• [DESCRIPTION OF THE TASK]
As you restate the entries, keep every word intact and leave out whatever images they hold.

== INFORMATION ==

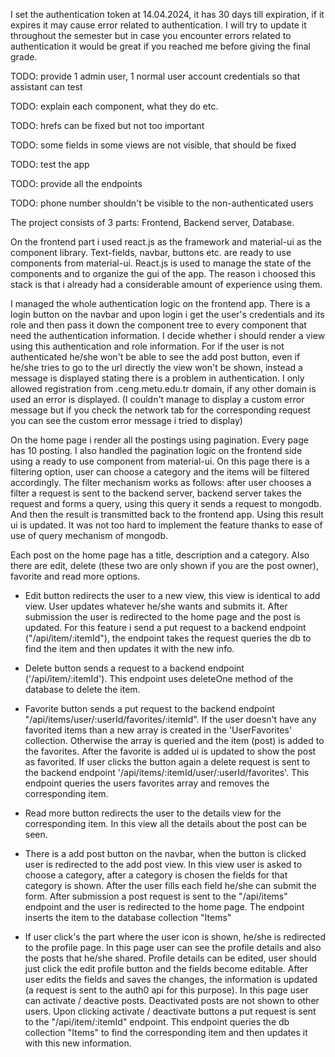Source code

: I set the authentication token at 14.04.2024, it has 30 days till expiration, if it expires it may cause error related to authentication. I will try to update it throughout the semester but in case you encounter errors related to authentication it would be great if you reached me before giving the final grade.

TODO: provide 1 admin user, 1 normal user account credentials so that assistant can test

TODO: explain each component, what they do etc.

TODO: hrefs can be fixed but not too important

TODO: some fields in some views are not visible, that should be fixed

TODO: test the app

TODO: provide all the endpoints

TODO: phone number shouldn't be visible to the non-authenticated users

The project consists of 3 parts: Frontend, Backend server, Database.

On the frontend part i used react.js as the framework and material-ui as the component library. Text-fields, navbar, buttons etc. are ready to use components from material-ui. React.js is used to manage the state of the components and to organize the gui of the app. The reason i choosed this stack is that i already had a considerable amount of experience using them.

I managed the whole authentication logic on the frontend app. There is a login button on the navbar and upon login i get the user's credentials and its role and then pass it down the component tree to every component that need the authentication information. I decide whether i should render a view using this authentication and role information. For if the user is not authenticated he/she won't be able to see the add post button, even if he/she tries to go to the url directly the view won't be shown, instead a message is displayed stating there is a problem in authentication. I only allowed registration from .ceng.metu.edu.tr domain, if any other domain is used an error is displayed. (I couldn't manage to display a custom error message but if you check the network tab for the corresponding request you can see the custom error message i tried to display)

On the home page i render all the postings using pagination. Every page has 10 posting. I also handled the pagination logic on the frontend side using a ready to use component from material-ui. On this page there is a filtering option, user can choose a category and the items will be filtered accordingly. The filter mechanism works as follows: after user chooses a filter a request is sent to the backend server, backend server takes the request and forms a query, using this query it sends a request to mongodb. And then the result is transmitted back to the frontend app. Using this result ui is updated. It was not too hard to implement the feature thanks to ease of use of query mechanism of mongodb.

Each post on the home page has a title, description and a category. Also there are edit, delete (these two are only shown if you are the post owner), favorite and read more options.

-   Edit button redirects the user to a new view, this view is identical to add view. User updates whatever he/she wants and submits it. After submission the user is redirected to the home page and the post is updated. For this feature i send a put request to a backend endpoint ("/api/item/:itemId"), the endpoint takes the request queries the db to find the item and then updates it with the new info.

-   Delete button sends a request to a backend endpoint ('/api/item/:itemId'). This endpoint uses deleteOne method of the database to delete the item.

-   Favorite button sends a put request to the backend endpoint "/api/items/user/:userId/favorites/:itemId". If the user doesn't have any favorited items than a new array is created in the 'UserFavorites' collection. Otherwise the array is queried and the item (post) is added to the favorites. After the favorite is added ui is updated to show the post as favorited. If user clicks the button again a delete request is sent to the backend endpoint '/api/items/:itemId/user/:userId/favorites'. This endpoint queries the users favorites array and removes the corresponding item.

-   Read more button redirects the user to the details view for the corresponding item. In this view all the details about the post can be seen.

-   There is a add post button on the navbar, when the button is clicked user is redirected to the add post view. In this view user is asked to choose a category, after a category is chosen the fields for that category is shown. After the user fills each field he/she can submit the form. After submission a post request is sent to the "/api/items" endpoint and the user is redirected to the home page. The endpoint inserts the item to the database collection "Items"

-   If user click's the part where the user icon is shown, he/she is redirected to the profile page. In this page user can see the profile details and also the posts that he/she shared. Profile details can be edited, user should just click the edit profile button and the fields become editable. After user edits the fields and saves the changes, the information is updated (a request is sent to the auth0 api for this purpose). In this page user can activate / deactive posts. Deactivated posts are not shown to other users. Upon clicking activate / deactivate buttons a put request is sent to the "/api/item/:itemId" endpoint. This endpoint queries the db collection "Items" to find the corresponding item and then updates it with this new information.


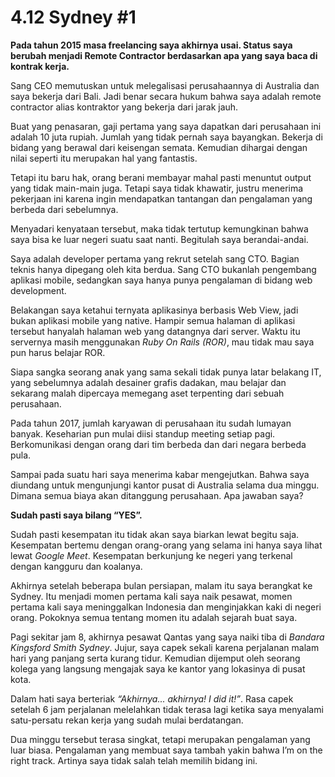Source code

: # 4.12 Sydney #1

**Pada tahun 2015 masa freelancing saya akhirnya usai. Status saya berubah menjadi Remote Contractor berdasarkan apa yang saya baca di kontrak kerja.**

Sang CEO memutuskan untuk melegalisasi perusahaannya di Australia dan saya bekerja dari Bali. Jadi benar secara hukum bahwa saya adalah remote contractor alias kontraktor yang bekerja dari jarak jauh.

Buat yang penasaran, gaji pertama yang saya dapatkan dari perusahaan ini adalah 10 juta rupiah. Jumlah yang tidak pernah saya bayangkan. Bekerja di bidang yang berawal dari keisengan semata. Kemudian dihargai dengan nilai seperti itu merupakan hal yang fantastis.

Tetapi itu baru hak, orang berani membayar mahal pasti menuntut output yang tidak main-main juga. Tetapi saya tidak khawatir, justru menerima pekerjaan ini karena ingin mendapatkan tantangan dan pengalaman yang berbeda dari sebelumnya.

Menyadari kenyataan tersebut, maka tidak tertutup kemungkinan bahwa saya bisa ke luar negeri suatu saat nanti. Begitulah saya berandai-andai.

Saya adalah developer pertama yang rekrut setelah sang CTO. Bagian teknis hanya dipegang oleh kita berdua. Sang CTO bukanlah pengembang aplikasi mobile, sedangkan saya hanya punya pengalaman di bidang web development.

Belakangan saya ketahui ternyata aplikasinya berbasis Web View, jadi bukan aplikasi mobile yang native. Hampir semua halaman di aplikasi tersebut hanyalah halaman web yang datangnya dari server. Waktu itu servernya masih menggunakan _Ruby On Rails (ROR)_, mau tidak mau saya pun harus belajar ROR.

Siapa sangka seorang anak yang sama sekali tidak punya latar belakang IT, yang sebelumnya adalah desainer grafis dadakan, mau belajar dan sekarang malah dipercaya memegang aset terpenting dari sebuah perusahaan.

Pada tahun 2017, jumlah karyawan di perusahaan itu sudah lumayan banyak. Keseharian pun mulai diisi standup meeting setiap pagi. Berkomunikasi dengan orang dari tim berbeda dan dari negara berbeda pula.

Sampai pada suatu hari saya menerima kabar mengejutkan. Bahwa saya diundang untuk mengunjungi kantor pusat di Australia selama dua minggu. Dimana semua biaya akan ditanggung perusahaan. Apa jawaban saya?

**Sudah pasti saya bilang “YES”.**

Sudah pasti kesempatan itu tidak akan saya biarkan lewat begitu saja. Kesempatan bertemu dengan orang-orang yang selama ini hanya saya lihat lewat _Google Meet_. Kesempatan berkunjung ke negeri yang terkenal dengan kangguru dan koalanya.

Akhirnya setelah beberapa bulan persiapan, malam itu saya berangkat ke Sydney. Itu menjadi momen pertama kali saya naik pesawat, momen pertama kali saya meninggalkan Indonesia dan menginjakkan kaki di negeri orang. Pokoknya semua tentang momen itu adalah sejarah buat saya.

Pagi sekitar jam 8, akhirnya pesawat Qantas yang saya naiki tiba di _Bandara Kingsford Smith Sydney_. Jujur, saya capek sekali karena perjalanan malam hari yang panjang serta kurang tidur. Kemudian dijemput oleh seorang kolega yang langsung mengajak saya ke kantor yang lokasinya di pusat kota.

Dalam hati saya berteriak _“Akhirnya... akhirnya! I did it!”_. Rasa capek setelah 6 jam perjalanan melelahkan tidak terasa lagi ketika saya menyalami satu-persatu rekan kerja yang sudah mulai berdatangan.

Dua minggu tersebut terasa singkat, tetapi merupakan pengalaman yang luar biasa. Pengalaman yang membuat saya tambah yakin bahwa I’m on the right track. Artinya saya tidak salah telah memilih bidang ini.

===

• [EXERCISE RESULT]
Source code

: I set the authentication token at 14.04.2024, it has 30 days till expiration, if it expires it may cause error related to authentication. I will try to update it throughout the semester but in case you encounter errors related to authentication it would be great if you reached me before giving the final grade.

TODO: provide 1 admin user, 1 normal user account credentials so that assistant can test

TODO: explain each component, what they do etc.

TODO: hrefs can be fixed but not too important

TODO: some fields in some views are not visible, that should be fixed

TODO: test the app

TODO: provide all the endpoints

TODO: phone number shouldn't be visible to the non-authenticated users

The project consists of 3 parts: Frontend, Backend server, Database.

On the frontend part i used react.js as the framework and material-ui as the component library. Text-fields, navbar, buttons etc. are ready to use components from material-ui. React.js is used to manage the state of the components and to organize the gui of the app. The reason i choosed this stack is that i already had a considerable amount of experience using them.

I managed the whole authentication logic on the frontend app. There is a login button on the navbar and upon login i get the user's credentials and its role and then pass it down the component tree to every component that need the authentication information. I decide whether i should render a view using this authentication and role information. For if the user is not authenticated he/she won't be able to see the add post button, even if he/she tries to go to the url directly the view won't be shown, instead a message is displayed stating there is a problem in authentication. I only allowed registration from .ceng.metu.edu.tr domain, if any other domain is used an error is displayed. (I couldn't manage to display a custom error message but if you check the network tab for the corresponding request you can see the custom error message i tried to display)

On the home page i render all the postings using pagination. Every page has 10 posting. I also handled the pagination logic on the frontend side using a ready to use component from material-ui. On this page there is a filtering option, user can choose a category and the items will be filtered accordingly. The filter mechanism works as follows: after user chooses a filter a request is sent to the backend server, backend server takes the request and forms a query, using this query it sends a request to mongodb. And then the result is transmitted back to the frontend app. Using this result ui is updated. It was not too hard to implement the feature thanks to ease of use of query mechanism of mongodb.

Each post on the home page has a title, description and a category. Also there are edit, delete (these two are only shown if you are the post owner), favorite and read more options.

-   Edit button redirects the user to a new view, this view is identical to add view. User updates whatever he/she wants and submits it. After submission the user is redirected to the home page and the post is updated. For this feature i send a put request to a backend endpoint ("/api/item/:itemId"), the endpoint takes the request queries the db to find the item and then updates it with the new info.

-   Delete button sends a request to a backend endpoint ('/api/item/:itemId'). This endpoint uses deleteOne method of the database to delete the item.

-   Favorite button sends a put request to the backend endpoint "/api/items/user/:userId/favorites/:itemId". If the user doesn't have any favorited items than a new array is created in the 'UserFavorites' collection. Otherwise the array is queried and the item (post) is added to the favorites. After the favorite is added ui is updated to show the post as favorited. If user clicks the button again a delete request is sent to the backend endpoint '/api/items/:itemId/user/:userId/favorites'. This endpoint queries the users favorites array and removes the corresponding item.

-   Read more button redirects the user to the details view for the corresponding item. In this view all the details about the post can be seen.

-   There is a add post button on the navbar, when the button is clicked user is redirected to the add post view. In this view user is asked to choose a category, after a category is chosen the fields for that category is shown. After the user fills each field he/she can submit the form. After submission a post request is sent to the "/api/items" endpoint and the user is redirected to the home page. The endpoint inserts the item to the database collection "Items"

-   If user click's the part where the user icon is shown, he/she is redirected to the profile page. In this page user can see the profile details and also the posts that he/she shared. Profile details can be edited, user should just click the edit profile button and the fields become editable. After user edits the fields and saves the changes, the information is updated (a request is sent to the auth0 api for this purpose). In this page user can activate / deactive posts. Deactivated posts are not shown to other users. Upon clicking activate / deactivate buttons a put request is sent to the "/api/item/:itemId" endpoint. This endpoint queries the db collection "Items" to find the corresponding item and then updates it with this new information.


Source code

: # 4.12 Sydney #1

**Pada tahun 2015 masa freelancing saya akhirnya usai. Status saya berubah menjadi Remote Contractor berdasarkan apa yang saya baca di kontrak kerja.**

Sang CEO memutuskan untuk melegalisasi perusahaannya di Australia dan saya bekerja dari Bali. Jadi benar secara hukum bahwa saya adalah remote contractor alias kontraktor yang bekerja dari jarak jauh.

Buat yang penasaran, gaji pertama yang saya dapatkan dari perusahaan ini adalah 10 juta rupiah. Jumlah yang tidak pernah saya bayangkan. Bekerja di bidang yang berawal dari keisengan semata. Kemudian dihargai dengan nilai seperti itu merupakan hal yang fantastis.

Tetapi itu baru hak, orang berani membayar mahal pasti menuntut output yang tidak main-main juga. Tetapi saya tidak khawatir, justru menerima pekerjaan ini karena ingin mendapatkan tantangan dan pengalaman yang berbeda dari sebelumnya.

Menyadari kenyataan tersebut, maka tidak tertutup kemungkinan bahwa saya bisa ke luar negeri suatu saat nanti. Begitulah saya berandai-andai.

Saya adalah developer pertama yang rekrut setelah sang CTO. Bagian teknis hanya dipegang oleh kita berdua. Sang CTO bukanlah pengembang aplikasi mobile, sedangkan saya hanya punya pengalaman di bidang web development.

Belakangan saya ketahui ternyata aplikasinya berbasis Web View, jadi bukan aplikasi mobile yang native. Hampir semua halaman di aplikasi tersebut hanyalah halaman web yang datangnya dari server. Waktu itu servernya masih menggunakan _Ruby On Rails (ROR)_, mau tidak mau saya pun harus belajar ROR.

Siapa sangka seorang anak yang sama sekali tidak punya latar belakang IT, yang sebelumnya adalah desainer grafis dadakan, mau belajar dan sekarang malah dipercaya memegang aset terpenting dari sebuah perusahaan.

Pada tahun 2017, jumlah karyawan di perusahaan itu sudah lumayan banyak. Keseharian pun mulai diisi standup meeting setiap pagi. Berkomunikasi dengan orang dari tim berbeda dan dari negara berbeda pula.

Sampai pada suatu hari saya menerima kabar mengejutkan. Bahwa saya diundang untuk mengunjungi kantor pusat di Australia selama dua minggu. Dimana semua biaya akan ditanggung perusahaan. Apa jawaban saya?

**Sudah pasti saya bilang “YES”.**

Sudah pasti kesempatan itu tidak akan saya biarkan lewat begitu saja. Kesempatan bertemu dengan orang-orang yang selama ini hanya saya lihat lewat _Google Meet_. Kesempatan berkunjung ke negeri yang terkenal dengan kangguru dan koalanya.

Akhirnya setelah beberapa bulan persiapan, malam itu saya berangkat ke Sydney. Itu menjadi momen pertama kali saya naik pesawat, momen pertama kali saya meninggalkan Indonesia dan menginjakkan kaki di negeri orang. Pokoknya semua tentang momen itu adalah sejarah buat saya.

Pagi sekitar jam 8, akhirnya pesawat Qantas yang saya naiki tiba di _Bandara Kingsford Smith Sydney_. Jujur, saya capek sekali karena perjalanan malam hari yang panjang serta kurang tidur. Kemudian dijemput oleh seorang kolega yang langsung mengajak saya ke kantor yang lokasinya di pusat kota.

Dalam hati saya berteriak _“Akhirnya... akhirnya! I did it!”_. Rasa capek setelah 6 jam perjalanan melelahkan tidak terasa lagi ketika saya menyalami satu-persatu rekan kerja yang sudah mulai berdatangan.

Dua minggu tersebut terasa singkat, tetapi merupakan pengalaman yang luar biasa. Pengalaman yang membuat saya tambah yakin bahwa I’m on the right track. Artinya saya tidak salah telah memilih bidang ini.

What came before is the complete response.